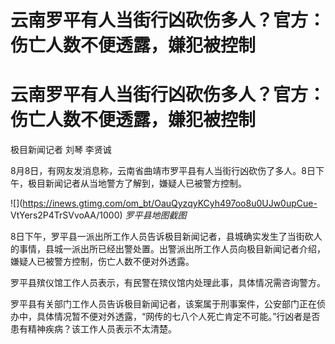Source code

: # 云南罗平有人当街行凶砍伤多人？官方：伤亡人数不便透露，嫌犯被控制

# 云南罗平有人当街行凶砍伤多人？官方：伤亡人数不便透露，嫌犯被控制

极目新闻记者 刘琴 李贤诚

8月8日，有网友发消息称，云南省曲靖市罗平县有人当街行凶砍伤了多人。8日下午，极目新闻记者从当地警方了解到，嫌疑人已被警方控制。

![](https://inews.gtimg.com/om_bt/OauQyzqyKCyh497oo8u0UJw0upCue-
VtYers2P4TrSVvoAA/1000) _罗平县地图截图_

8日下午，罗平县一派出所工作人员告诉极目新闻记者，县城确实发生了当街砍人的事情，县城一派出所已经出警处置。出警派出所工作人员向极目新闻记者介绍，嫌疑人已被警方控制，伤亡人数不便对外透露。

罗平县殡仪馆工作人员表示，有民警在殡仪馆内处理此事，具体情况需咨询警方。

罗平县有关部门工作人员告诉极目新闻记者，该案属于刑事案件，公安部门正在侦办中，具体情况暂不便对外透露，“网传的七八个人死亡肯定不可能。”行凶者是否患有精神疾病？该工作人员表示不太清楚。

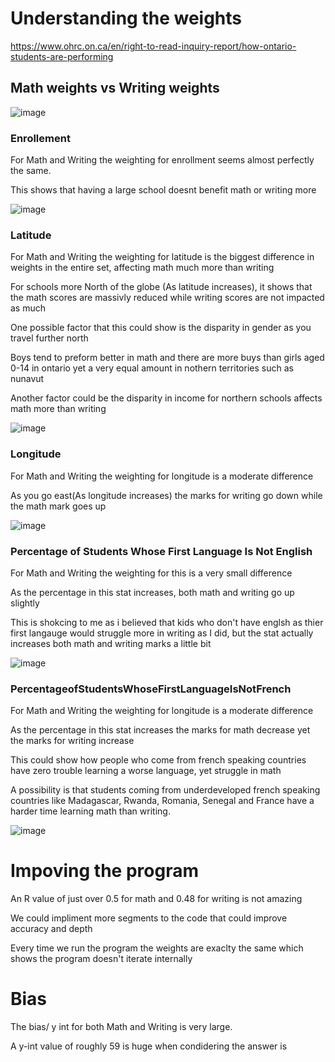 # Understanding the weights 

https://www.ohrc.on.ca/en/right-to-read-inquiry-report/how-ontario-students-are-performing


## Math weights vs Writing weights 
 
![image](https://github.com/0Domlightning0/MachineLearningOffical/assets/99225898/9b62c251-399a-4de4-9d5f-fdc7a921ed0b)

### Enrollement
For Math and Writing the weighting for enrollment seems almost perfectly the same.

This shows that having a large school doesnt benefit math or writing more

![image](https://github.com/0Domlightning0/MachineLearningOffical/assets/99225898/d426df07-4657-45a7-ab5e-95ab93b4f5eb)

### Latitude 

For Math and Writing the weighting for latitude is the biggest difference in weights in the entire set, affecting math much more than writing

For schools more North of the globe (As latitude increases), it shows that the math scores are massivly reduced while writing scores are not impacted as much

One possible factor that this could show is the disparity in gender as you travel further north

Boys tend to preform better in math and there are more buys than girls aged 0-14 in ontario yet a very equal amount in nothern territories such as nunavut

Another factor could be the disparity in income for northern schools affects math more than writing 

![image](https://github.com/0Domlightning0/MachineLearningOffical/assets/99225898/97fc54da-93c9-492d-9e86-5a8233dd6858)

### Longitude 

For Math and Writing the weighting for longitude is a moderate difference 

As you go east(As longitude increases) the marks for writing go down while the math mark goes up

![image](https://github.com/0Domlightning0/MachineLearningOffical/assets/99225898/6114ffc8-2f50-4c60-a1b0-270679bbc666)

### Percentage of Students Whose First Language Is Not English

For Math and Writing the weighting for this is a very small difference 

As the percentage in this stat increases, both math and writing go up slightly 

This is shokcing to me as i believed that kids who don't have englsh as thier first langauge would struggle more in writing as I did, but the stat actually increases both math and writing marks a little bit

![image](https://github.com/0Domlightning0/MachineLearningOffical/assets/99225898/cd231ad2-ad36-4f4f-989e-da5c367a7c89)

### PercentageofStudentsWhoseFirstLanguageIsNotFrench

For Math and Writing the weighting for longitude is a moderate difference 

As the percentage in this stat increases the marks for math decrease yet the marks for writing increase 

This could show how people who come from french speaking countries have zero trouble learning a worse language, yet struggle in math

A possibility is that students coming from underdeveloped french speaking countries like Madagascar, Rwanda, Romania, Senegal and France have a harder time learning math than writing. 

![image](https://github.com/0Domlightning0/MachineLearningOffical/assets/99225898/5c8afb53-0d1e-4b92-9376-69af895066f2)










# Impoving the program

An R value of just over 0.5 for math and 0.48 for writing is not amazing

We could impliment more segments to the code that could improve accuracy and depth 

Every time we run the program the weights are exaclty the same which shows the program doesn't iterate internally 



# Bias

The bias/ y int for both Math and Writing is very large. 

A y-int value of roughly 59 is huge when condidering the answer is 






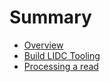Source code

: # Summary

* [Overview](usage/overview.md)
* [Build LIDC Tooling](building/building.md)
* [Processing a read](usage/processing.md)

▸ **What to do**
Give back, unaltered, each line of the listing from the first to the line that contains "One possible factor", leaving every picture out.

▸ **Task result**
Source code

: # 云南罗平有人当街行凶砍伤多人？官方：伤亡人数不便透露，嫌犯被控制

# 云南罗平有人当街行凶砍伤多人？官方：伤亡人数不便透露，嫌犯被控制

极目新闻记者 刘琴 李贤诚

8月8日，有网友发消息称，云南省曲靖市罗平县有人当街行凶砍伤了多人。8日下午，极目新闻记者从当地警方了解到，嫌疑人已被警方控制。

![](https://inews.gtimg.com/om_bt/OauQyzqyKCyh497oo8u0UJw0upCue-
VtYers2P4TrSVvoAA/1000) _罗平县地图截图_

8日下午，罗平县一派出所工作人员告诉极目新闻记者，县城确实发生了当街砍人的事情，县城一派出所已经出警处置。出警派出所工作人员向极目新闻记者介绍，嫌疑人已被警方控制，伤亡人数不便对外透露。

罗平县殡仪馆工作人员表示，有民警在殡仪馆内处理此事，具体情况需咨询警方。

罗平县有关部门工作人员告诉极目新闻记者，该案属于刑事案件，公安部门正在侦办中，具体情况暂不便对外透露，“网传的七八个人死亡肯定不可能。”行凶者是否患有精神疾病？该工作人员表示不太清楚。

 # Understanding the weights 

https://www.ohrc.on.ca/en/right-to-read-inquiry-report/how-ontario-students-are-performing


## Math weights vs Writing weights 
 
![image](https://github.com/0Domlightning0/MachineLearningOffical/assets/99225898/9b62c251-399a-4de4-9d5f-fdc7a921ed0b)

### Enrollement
For Math and Writing the weighting for enrollment seems almost perfectly the same.

This shows that having a large school doesnt benefit math or writing more

![image](https://github.com/0Domlightning0/MachineLearningOffical/assets/99225898/d426df07-4657-45a7-ab5e-95ab93b4f5eb)

### Latitude 

For Math and Writing the weighting for latitude is the biggest difference in weights in the entire set, affecting math much more than writing

For schools more North of the globe (As latitude increases), it shows that the math scores are massivly reduced while writing scores are not impacted as much

One possible factor that this could show is the disparity in gender as you travel further north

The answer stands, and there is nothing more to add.